A deep basement beneath OBS stations 30 and 31, a narrow basement trough beneath the Taitung Canyon, and the long-wavelength bending of the oceanic crust near the western edge of the Gagua Ridge are found in the velocity model. Anomalously low velocity in the upper crust is also identified beneath the Taitung Canyon and near the Gagua Ridge. The former may result from the strike-slip fault while the latter may be generated from the uplift of the Gagua Ridge. According to the variation of the crustal thickness, the velocity model is divided into three portions with the distance larger than 74 km, between 23 and 74 km, and less than 23 km from its northwest end.

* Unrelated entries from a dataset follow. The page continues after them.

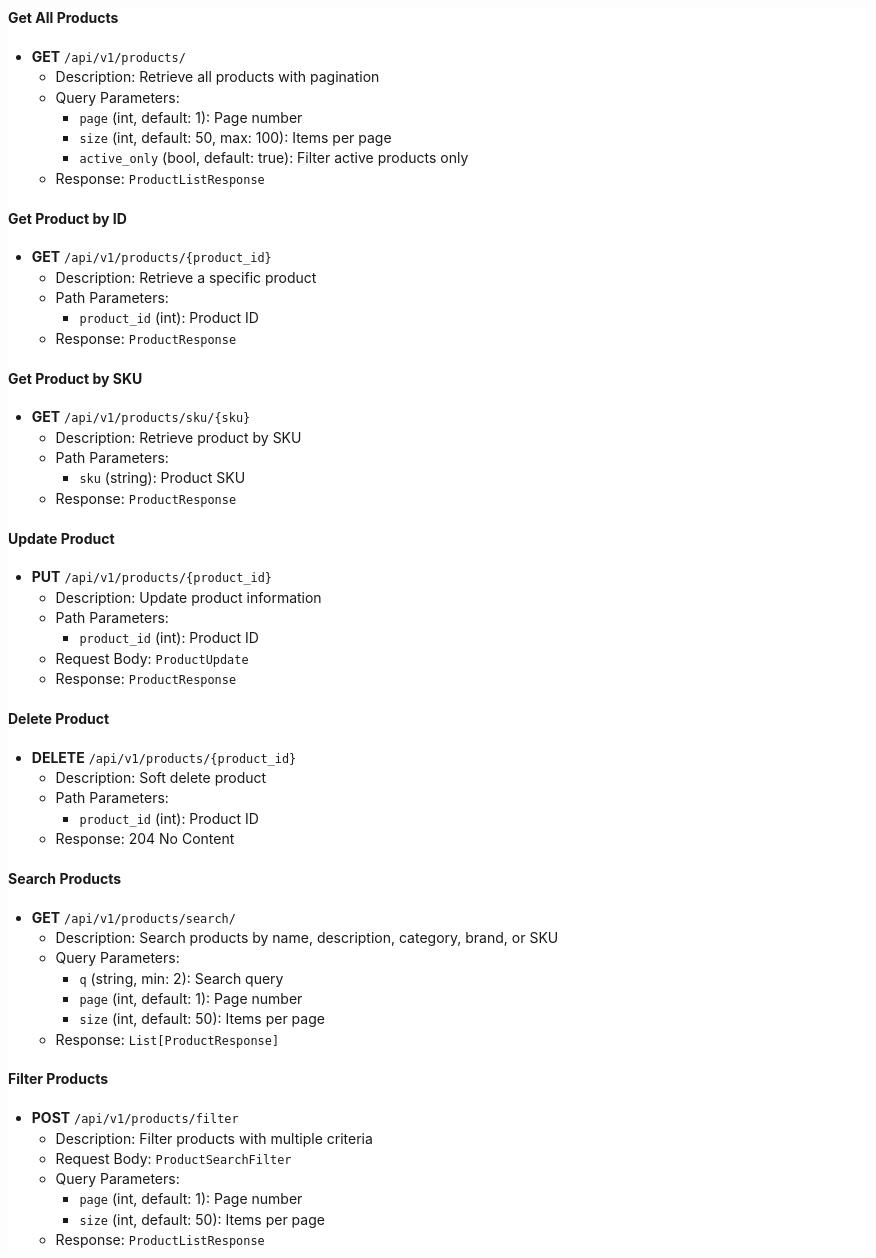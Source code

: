 #### Get All Products
- **GET** `/api/v1/products/`
  - Description: Retrieve all products with pagination
  - Query Parameters:
    - `page` (int, default: 1): Page number
    - `size` (int, default: 50, max: 100): Items per page
    - `active_only` (bool, default: true): Filter active products only
  - Response: `ProductListResponse`

#### Get Product by ID
- **GET** `/api/v1/products/{product_id}`
  - Description: Retrieve a specific product
  - Path Parameters:
    - `product_id` (int): Product ID
  - Response: `ProductResponse`

#### Get Product by SKU
- **GET** `/api/v1/products/sku/{sku}`
  - Description: Retrieve product by SKU
  - Path Parameters:
    - `sku` (string): Product SKU
  - Response: `ProductResponse`

#### Update Product
- **PUT** `/api/v1/products/{product_id}`
  - Description: Update product information
  - Path Parameters:
    - `product_id` (int): Product ID
  - Request Body: `ProductUpdate`
  - Response: `ProductResponse`

#### Delete Product
- **DELETE** `/api/v1/products/{product_id}`
  - Description: Soft delete product
  - Path Parameters:
    - `product_id` (int): Product ID
  - Response: 204 No Content

#### Search Products
- **GET** `/api/v1/products/search/`
  - Description: Search products by name, description, category, brand, or SKU
  - Query Parameters:
    - `q` (string, min: 2): Search query
    - `page` (int, default: 1): Page number
    - `size` (int, default: 50): Items per page
  - Response: `List[ProductResponse]`

#### Filter Products
- **POST** `/api/v1/products/filter`
  - Description: Filter products with multiple criteria
  - Request Body: `ProductSearchFilter`
  - Query Parameters:
    - `page` (int, default: 1): Page number
    - `size` (int, default: 50): Items per page
  - Response: `ProductListResponse`
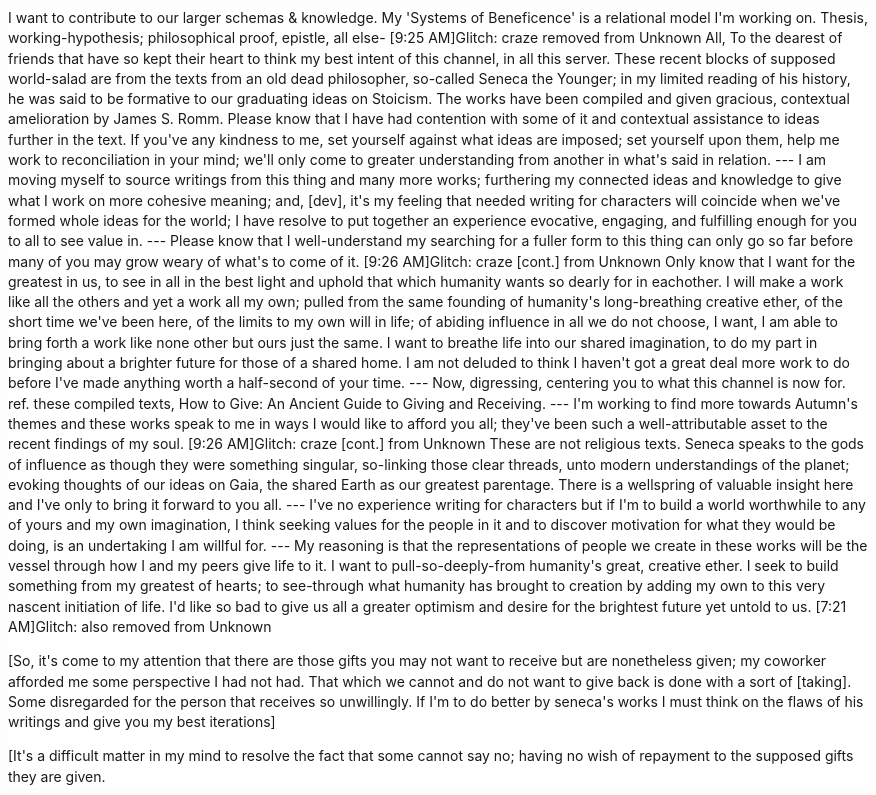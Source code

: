 I want to contribute to our larger schemas & knowledge.
My 'Systems of Beneficence' is a relational model I'm working on.
Thesis, working-hypothesis; philosophical proof, epistle, all else-
[9:25 AM]Glitch: craze removed from ⁠Unknown 
All, To the dearest of friends that have so kept their heart to think my best intent of this channel, in all this server. These recent blocks of supposed world-salad are from the texts from an old dead philosopher, so-called Seneca the Younger; in my limited reading of his history, he was said to be formative to our graduating ideas on Stoicism. The works have been compiled and given gracious, contextual amelioration by James S. Romm. Please know that I have had contention with some of it and contextual assistance to ideas further in the text. If you've any kindness to me, set yourself against what ideas are imposed; set yourself upon them, help me work to reconciliation in your mind; we'll only come to greater understanding from another in what's said in relation. --- I am moving myself to source writings from this thing and many more works; furthering my connected ideas and knowledge to give what I work on more cohesive meaning; and, [dev], it's my feeling that needed writing for characters will coincide when we've formed whole ideas for the world; I have resolve to put together an experience evocative, engaging, and fulfilling enough for you to all to see value in. --- Please know that I well-understand my searching for a fuller form to this thing can only go so far before many of you may grow weary of what's to come of it.
[9:26 AM]Glitch: craze [cont.] from ⁠Unknown 
Only know that I want for the greatest in us, to see in all in the best light and uphold that which humanity wants so dearly for in eachother. I will make a work like all the others and yet a work all my own; pulled from the same founding of humanity's long-breathing creative ether, of the short time we've been here, of the limits to my own will in life; of abiding influence in all we do not choose, I want, I am able to bring forth a work like none other but ours just the same. I want to breathe life into our shared imagination, to do my part in bringing about a brighter future for those of a shared home. I am not deluded to think I haven't got a great deal more work to do before I've made anything worth a half-second of your time. --- Now, digressing, centering you to what this channel is now for. ref. these compiled texts, How to Give: An Ancient Guide to Giving and Receiving. --- I'm working to find more towards Autumn's themes and these works speak to me in ways I would like to afford you all; they've been such a well-attributable asset to the recent findings of my soul.
[9:26 AM]Glitch: craze [cont.] from ⁠Unknown 
These are not religious texts. Seneca speaks to the gods of influence as though they were something singular, so-linking those clear threads, unto modern understandings of the planet; evoking thoughts of our ideas on Gaia, the shared Earth as our greatest parentage. There is a wellspring of valuable insight here and I've only to bring it forward to you all. --- I've no experience writing for characters but if I'm to build a world worthwhile to any of yours and my own imagination, I think seeking values for the people in it and to discover motivation for what they would be doing, is an undertaking I am willful for. --- My reasoning is that the representations of people we create in these works will be the vessel through how I and my peers give life to it. I want to pull-so-deeply-from humanity's great, creative ether. I seek to build something from my greatest of hearts; to see-through what humanity has brought to creation by adding my own to this very nascent initiation of life. I'd like so bad to give us all a greater optimism and desire for the brightest future yet untold to us.
[7:21 AM]Glitch: also removed from ⁠Unknown 

[So, it's come to my attention that there are those gifts you may not want to receive but are nonetheless given; my coworker afforded me some perspective I had not had. That which we cannot and do not want to give back is done with a sort of [taking]. Some disregarded for the person that receives so unwillingly. If I'm to do better by seneca's works I must think on the flaws of his writings and give you my best iterations]

[It's a difficult matter in my mind to resolve the fact that some cannot say no; having no wish of repayment to the supposed gifts they are given.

The crustal thickness in the southeast portion (>74 km) is almost uniform at about 12 km. Similarly, the thickness of the upper crust in the central model (23-7 4 km) and the thickness of the lower crust in the northwest portion ( <23 km) remain uniform at about 4 km and 8 km, respectively. However, the lower crust in the central portion and the upper crust in the northwest portion gradually thicken northwestward. The maximum crustal thickness is about 24 km at the northwest end of the velocity model. The variations of the crustal thickness and the lateral velocity at a distance of 23 km from the northwest end of the model imply the eastern edge of the Luzon Arc. Furthermore, northwestward dipping of the Moho in the velocity model is consistent with other studies. The mechanism of crustal thickening in the western PSP is probably related to intra-plate deformation, thrust faulting and/or future subduction of the western PSP beneath the Luzon Arc.